Saved entries
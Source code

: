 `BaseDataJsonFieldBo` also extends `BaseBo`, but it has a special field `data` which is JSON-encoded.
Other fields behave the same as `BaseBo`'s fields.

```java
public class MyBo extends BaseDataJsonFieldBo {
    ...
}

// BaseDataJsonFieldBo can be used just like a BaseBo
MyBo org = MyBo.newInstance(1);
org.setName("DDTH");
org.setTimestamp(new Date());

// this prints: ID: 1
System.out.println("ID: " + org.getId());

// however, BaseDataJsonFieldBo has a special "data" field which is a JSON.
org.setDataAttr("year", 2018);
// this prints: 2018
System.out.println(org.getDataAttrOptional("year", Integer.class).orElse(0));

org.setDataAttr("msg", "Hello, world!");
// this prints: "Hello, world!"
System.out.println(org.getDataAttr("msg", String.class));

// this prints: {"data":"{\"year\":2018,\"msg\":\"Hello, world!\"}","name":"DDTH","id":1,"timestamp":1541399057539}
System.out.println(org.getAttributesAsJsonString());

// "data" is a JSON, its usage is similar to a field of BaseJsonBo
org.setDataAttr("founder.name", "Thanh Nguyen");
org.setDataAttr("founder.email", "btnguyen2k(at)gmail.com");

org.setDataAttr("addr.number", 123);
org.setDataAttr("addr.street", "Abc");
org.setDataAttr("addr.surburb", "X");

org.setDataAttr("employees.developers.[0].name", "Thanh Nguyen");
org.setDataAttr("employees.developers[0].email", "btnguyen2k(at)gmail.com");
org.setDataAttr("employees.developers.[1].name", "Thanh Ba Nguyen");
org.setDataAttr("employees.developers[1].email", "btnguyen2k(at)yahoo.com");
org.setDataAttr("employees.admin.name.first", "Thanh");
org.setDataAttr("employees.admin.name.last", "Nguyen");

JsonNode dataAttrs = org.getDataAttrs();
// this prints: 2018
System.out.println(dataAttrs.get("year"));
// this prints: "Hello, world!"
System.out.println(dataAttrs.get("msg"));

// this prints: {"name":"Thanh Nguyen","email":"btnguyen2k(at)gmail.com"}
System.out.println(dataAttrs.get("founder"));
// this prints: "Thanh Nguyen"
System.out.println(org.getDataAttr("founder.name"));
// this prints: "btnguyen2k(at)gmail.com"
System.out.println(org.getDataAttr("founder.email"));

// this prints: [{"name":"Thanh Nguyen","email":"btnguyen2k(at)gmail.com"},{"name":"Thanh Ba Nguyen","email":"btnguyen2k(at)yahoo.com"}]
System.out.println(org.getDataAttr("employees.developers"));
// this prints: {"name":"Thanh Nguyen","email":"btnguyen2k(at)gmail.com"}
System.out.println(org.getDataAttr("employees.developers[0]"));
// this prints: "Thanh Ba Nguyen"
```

Prompt: Copy all lines from the entries that contain the word "class".

Response to this exercise:
public class MyBo extends BaseDataJsonFieldBo {
System.out.println(org.getDataAttrOptional("year", Integer.class).orElse(0));
System.out.println(org.getDataAttr("msg", String.class));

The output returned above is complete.